◆ **TASK GOAL**
Determine the number of lines in the data that include the word "diesem", and write only that number.

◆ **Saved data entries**
--------

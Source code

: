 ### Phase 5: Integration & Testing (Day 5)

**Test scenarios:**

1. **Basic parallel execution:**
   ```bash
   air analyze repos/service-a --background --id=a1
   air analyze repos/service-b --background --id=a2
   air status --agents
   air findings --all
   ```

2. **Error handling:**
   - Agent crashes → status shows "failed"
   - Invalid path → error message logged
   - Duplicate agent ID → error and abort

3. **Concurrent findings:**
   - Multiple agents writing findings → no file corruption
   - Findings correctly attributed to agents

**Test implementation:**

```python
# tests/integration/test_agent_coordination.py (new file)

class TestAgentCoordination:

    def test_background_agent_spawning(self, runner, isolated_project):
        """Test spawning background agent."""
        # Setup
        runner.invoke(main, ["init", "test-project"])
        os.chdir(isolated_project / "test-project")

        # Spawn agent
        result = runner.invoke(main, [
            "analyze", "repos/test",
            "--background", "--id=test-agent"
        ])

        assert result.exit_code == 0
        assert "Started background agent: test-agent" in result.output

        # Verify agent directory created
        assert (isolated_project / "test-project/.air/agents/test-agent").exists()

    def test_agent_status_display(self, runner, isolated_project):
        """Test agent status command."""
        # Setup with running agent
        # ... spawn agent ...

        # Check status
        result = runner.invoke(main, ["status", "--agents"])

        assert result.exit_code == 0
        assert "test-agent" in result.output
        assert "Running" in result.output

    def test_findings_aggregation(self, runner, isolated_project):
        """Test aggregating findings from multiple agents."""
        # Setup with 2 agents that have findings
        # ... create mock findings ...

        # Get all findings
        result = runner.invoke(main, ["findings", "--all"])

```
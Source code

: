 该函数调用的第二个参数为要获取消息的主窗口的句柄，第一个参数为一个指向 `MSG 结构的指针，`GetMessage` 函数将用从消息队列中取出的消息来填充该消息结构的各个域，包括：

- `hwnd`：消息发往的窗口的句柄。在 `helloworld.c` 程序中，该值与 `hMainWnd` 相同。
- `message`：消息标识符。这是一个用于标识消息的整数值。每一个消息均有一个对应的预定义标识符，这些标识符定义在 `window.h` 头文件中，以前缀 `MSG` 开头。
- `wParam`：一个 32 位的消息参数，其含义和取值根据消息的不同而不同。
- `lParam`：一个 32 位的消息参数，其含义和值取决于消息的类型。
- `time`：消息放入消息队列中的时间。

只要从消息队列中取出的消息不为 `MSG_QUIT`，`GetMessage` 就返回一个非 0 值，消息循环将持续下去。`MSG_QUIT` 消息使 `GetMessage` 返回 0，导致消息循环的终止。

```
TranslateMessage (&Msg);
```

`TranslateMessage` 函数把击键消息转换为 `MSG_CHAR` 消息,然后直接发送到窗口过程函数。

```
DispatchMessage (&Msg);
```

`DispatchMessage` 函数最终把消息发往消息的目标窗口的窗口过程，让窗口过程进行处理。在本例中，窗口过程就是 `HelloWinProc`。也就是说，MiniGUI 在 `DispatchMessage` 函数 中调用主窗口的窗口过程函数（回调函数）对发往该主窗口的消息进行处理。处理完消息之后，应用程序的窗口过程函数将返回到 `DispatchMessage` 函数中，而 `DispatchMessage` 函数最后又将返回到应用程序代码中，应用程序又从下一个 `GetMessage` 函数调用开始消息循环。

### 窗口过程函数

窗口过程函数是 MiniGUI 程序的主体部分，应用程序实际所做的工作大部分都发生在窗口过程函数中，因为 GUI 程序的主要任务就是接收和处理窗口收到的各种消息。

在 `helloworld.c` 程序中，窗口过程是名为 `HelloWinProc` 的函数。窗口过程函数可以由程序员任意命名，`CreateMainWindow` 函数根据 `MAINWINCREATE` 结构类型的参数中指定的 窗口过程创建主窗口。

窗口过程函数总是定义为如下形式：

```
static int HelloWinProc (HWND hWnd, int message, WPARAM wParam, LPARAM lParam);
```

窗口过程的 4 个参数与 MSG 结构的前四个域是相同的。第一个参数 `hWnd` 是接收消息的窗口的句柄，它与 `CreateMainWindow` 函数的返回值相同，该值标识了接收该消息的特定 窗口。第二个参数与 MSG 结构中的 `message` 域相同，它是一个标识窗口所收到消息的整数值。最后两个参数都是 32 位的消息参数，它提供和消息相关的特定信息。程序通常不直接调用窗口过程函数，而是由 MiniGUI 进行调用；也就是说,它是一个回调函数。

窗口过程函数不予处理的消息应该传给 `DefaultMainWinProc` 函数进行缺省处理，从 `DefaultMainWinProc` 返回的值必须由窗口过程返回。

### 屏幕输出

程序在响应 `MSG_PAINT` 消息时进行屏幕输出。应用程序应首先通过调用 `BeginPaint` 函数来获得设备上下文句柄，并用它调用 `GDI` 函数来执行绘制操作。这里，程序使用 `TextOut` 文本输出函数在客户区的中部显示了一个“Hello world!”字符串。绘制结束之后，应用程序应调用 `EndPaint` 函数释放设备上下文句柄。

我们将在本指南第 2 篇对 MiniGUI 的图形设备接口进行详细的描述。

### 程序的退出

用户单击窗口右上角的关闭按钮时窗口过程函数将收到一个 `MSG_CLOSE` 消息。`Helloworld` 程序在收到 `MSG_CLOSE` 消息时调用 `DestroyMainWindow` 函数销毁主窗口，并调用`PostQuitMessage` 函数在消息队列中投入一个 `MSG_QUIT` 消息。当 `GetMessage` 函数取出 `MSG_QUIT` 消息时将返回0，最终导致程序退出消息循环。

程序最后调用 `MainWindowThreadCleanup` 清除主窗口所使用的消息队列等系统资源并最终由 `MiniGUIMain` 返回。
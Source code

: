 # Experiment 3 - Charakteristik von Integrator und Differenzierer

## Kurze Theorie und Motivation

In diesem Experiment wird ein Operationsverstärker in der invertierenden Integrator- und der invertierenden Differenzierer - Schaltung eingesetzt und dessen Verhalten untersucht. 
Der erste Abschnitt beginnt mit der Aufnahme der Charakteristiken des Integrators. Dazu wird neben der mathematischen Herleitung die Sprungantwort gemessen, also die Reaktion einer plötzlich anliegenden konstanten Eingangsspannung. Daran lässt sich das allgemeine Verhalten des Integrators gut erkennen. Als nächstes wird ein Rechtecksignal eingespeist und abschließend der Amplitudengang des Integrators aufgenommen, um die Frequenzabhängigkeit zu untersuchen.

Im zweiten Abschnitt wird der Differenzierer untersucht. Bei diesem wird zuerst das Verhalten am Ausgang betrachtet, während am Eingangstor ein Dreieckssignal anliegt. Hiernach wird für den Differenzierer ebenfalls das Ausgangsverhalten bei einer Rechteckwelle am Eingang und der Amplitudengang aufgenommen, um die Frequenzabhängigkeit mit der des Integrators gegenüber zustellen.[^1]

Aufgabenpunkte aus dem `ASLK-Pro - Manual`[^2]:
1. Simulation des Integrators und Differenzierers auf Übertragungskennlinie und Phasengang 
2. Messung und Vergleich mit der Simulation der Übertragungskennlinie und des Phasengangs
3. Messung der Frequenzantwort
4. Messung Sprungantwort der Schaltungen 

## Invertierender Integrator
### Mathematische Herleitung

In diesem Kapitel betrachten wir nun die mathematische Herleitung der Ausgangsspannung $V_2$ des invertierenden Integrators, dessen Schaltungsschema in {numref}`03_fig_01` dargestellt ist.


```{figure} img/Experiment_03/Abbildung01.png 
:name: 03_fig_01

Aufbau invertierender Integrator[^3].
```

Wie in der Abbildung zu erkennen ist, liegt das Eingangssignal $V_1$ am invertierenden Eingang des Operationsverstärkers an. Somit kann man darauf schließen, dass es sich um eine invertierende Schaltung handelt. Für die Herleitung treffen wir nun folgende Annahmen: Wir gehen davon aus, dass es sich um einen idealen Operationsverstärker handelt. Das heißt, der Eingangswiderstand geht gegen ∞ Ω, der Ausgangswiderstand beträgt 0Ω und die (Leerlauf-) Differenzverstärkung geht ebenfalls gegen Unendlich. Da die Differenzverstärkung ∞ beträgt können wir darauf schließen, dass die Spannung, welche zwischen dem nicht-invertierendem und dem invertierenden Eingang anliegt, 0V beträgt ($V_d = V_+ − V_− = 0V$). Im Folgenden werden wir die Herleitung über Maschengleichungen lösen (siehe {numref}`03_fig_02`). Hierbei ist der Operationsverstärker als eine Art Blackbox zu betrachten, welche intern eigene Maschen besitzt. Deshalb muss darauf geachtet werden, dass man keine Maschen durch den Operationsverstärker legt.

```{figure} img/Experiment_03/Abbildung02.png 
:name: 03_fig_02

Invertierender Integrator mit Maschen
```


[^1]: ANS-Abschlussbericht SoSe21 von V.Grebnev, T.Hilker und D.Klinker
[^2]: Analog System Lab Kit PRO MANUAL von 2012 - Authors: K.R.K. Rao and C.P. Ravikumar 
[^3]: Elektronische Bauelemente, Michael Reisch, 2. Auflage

--------

◆ **RESPONSE TO THE TASK**
3